Data for analysis ::
=== Begin Enclosure ===
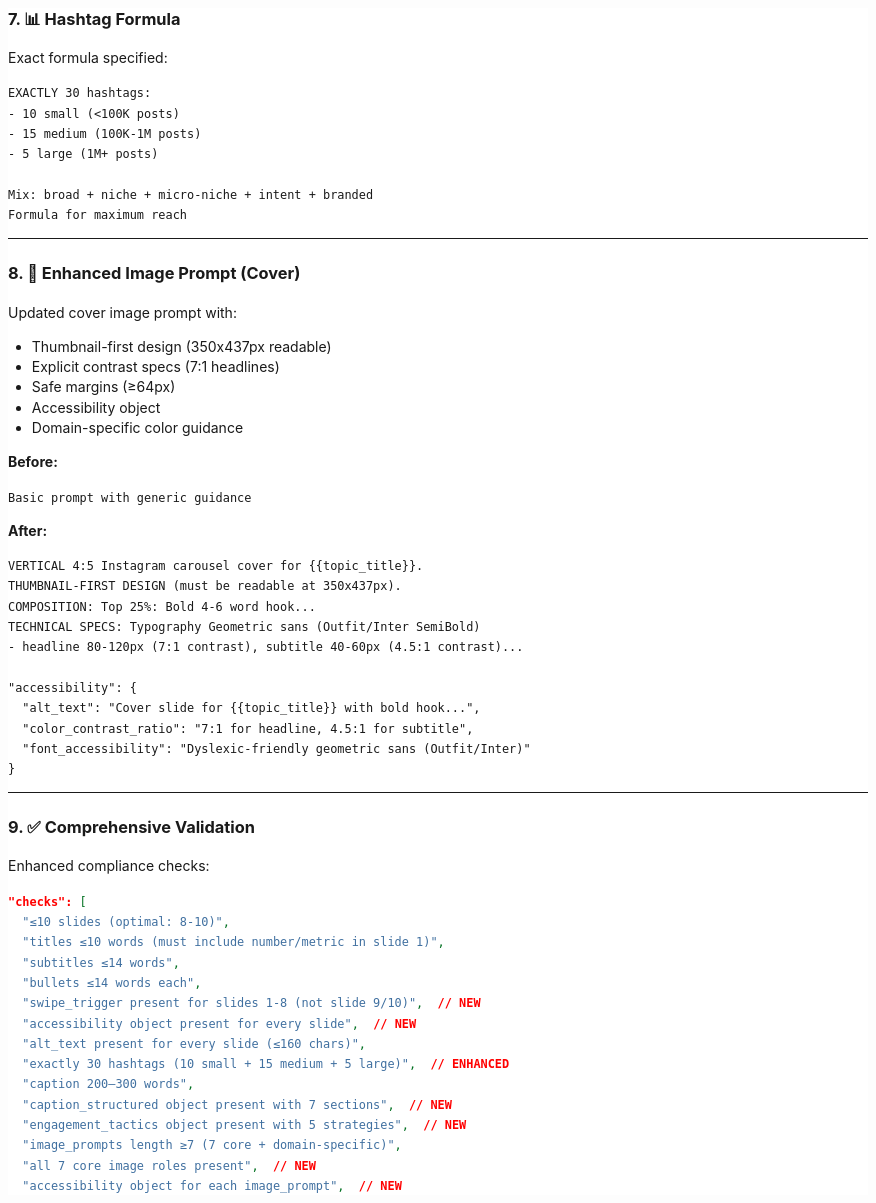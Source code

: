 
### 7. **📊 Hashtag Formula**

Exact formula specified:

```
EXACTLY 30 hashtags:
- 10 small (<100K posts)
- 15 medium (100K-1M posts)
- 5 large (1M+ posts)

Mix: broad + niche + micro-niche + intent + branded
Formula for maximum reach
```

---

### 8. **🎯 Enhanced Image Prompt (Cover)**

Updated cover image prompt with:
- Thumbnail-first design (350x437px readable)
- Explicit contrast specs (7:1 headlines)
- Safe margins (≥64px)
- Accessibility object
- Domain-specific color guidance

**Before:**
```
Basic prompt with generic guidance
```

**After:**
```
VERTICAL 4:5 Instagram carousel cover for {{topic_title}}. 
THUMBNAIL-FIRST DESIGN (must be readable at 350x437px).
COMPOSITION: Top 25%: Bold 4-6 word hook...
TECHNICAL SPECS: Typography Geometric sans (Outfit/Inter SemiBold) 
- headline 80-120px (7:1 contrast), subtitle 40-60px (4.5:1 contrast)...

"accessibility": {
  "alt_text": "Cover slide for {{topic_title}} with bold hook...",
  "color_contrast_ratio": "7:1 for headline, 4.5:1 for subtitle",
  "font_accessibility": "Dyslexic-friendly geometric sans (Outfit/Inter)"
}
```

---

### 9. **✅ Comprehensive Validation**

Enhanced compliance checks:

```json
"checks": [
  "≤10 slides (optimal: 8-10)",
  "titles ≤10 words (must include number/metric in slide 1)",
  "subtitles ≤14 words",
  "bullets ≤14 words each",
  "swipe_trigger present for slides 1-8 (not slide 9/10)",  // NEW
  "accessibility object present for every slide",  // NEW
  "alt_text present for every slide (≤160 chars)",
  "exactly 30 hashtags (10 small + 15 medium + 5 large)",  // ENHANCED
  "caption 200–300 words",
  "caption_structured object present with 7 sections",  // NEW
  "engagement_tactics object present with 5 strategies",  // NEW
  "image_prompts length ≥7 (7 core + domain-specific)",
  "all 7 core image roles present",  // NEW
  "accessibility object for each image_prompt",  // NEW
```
=== End Enclosure ===
Exercise ::
Report all lines of the material that contain the word "sans".

Written response ::
TECHNICAL SPECS: Typography Geometric sans (Outfit/Inter SemiBold) 
  "font_accessibility": "Dyslexic-friendly geometric sans (Outfit/Inter)"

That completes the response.